▶ _Data for this task_
#####

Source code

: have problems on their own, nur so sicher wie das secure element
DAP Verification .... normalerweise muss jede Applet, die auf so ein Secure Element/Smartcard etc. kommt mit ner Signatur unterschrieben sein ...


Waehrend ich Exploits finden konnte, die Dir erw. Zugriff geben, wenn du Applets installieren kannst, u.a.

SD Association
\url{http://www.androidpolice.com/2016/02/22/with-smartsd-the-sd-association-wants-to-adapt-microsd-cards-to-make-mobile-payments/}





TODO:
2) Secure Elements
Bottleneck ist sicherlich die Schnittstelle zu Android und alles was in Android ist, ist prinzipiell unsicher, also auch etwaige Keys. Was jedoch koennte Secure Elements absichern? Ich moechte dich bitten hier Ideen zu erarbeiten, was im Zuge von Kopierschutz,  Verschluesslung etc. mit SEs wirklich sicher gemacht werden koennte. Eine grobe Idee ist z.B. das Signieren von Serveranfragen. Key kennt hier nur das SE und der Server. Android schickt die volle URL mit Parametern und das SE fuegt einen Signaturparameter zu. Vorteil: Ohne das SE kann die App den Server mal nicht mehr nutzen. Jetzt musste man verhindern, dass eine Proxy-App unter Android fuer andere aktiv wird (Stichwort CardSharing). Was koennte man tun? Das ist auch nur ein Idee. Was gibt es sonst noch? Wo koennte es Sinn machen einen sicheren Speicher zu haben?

#####

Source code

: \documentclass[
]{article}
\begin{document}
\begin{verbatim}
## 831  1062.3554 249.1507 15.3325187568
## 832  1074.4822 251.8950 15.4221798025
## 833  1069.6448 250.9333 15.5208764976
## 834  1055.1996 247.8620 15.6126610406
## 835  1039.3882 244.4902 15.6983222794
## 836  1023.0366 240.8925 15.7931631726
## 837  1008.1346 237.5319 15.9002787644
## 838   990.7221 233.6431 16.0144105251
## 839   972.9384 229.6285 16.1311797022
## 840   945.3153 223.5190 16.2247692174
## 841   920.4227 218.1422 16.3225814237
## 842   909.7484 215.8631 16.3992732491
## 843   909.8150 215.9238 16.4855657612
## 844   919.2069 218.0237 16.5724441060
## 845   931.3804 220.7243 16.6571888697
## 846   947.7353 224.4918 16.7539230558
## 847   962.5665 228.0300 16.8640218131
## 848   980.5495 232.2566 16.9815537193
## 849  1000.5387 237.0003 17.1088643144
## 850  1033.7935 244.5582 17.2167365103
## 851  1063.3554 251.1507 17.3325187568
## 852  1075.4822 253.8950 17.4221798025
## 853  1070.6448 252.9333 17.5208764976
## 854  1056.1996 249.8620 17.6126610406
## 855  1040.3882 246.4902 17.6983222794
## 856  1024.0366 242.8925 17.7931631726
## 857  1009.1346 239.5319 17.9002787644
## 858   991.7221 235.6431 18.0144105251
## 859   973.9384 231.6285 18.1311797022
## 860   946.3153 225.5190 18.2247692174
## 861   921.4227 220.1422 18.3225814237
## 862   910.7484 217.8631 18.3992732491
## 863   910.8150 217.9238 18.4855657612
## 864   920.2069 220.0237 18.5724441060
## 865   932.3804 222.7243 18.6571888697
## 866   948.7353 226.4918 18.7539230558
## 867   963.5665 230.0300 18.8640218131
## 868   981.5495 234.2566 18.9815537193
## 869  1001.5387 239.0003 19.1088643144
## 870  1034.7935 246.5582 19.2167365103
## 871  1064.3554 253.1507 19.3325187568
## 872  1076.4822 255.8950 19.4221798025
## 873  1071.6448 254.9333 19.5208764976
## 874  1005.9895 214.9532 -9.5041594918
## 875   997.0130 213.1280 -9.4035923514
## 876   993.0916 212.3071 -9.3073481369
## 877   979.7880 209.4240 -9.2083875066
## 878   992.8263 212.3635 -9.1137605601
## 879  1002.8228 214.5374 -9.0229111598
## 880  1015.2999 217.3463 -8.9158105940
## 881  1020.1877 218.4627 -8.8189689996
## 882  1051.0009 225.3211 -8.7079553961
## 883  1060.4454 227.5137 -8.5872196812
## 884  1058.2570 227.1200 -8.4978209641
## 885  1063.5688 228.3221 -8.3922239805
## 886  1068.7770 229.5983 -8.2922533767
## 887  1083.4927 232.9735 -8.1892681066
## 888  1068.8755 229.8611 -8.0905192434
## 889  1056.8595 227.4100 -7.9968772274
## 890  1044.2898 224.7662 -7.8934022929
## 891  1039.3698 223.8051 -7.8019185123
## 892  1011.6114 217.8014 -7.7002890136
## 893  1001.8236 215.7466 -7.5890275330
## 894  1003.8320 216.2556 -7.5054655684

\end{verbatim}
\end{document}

#####

▶ _Description of the task_
From the data above, reproduce word for word the lines running from the line with "910.8150 217.9238 18.4855657612" to the line with "1034.7935 246.5582 19.2167365103", ends included.

▶ _Solution_
## 863   910.8150 217.9238 18.4855657612
## 864   920.2069 220.0237 18.5724441060
## 865   932.3804 222.7243 18.6571888697
## 866   948.7353 226.4918 18.7539230558
## 867   963.5665 230.0300 18.8640218131
## 868   981.5495 234.2566 18.9815537193
## 869  1001.5387 239.0003 19.1088643144
## 870  1034.7935 246.5582 19.2167365103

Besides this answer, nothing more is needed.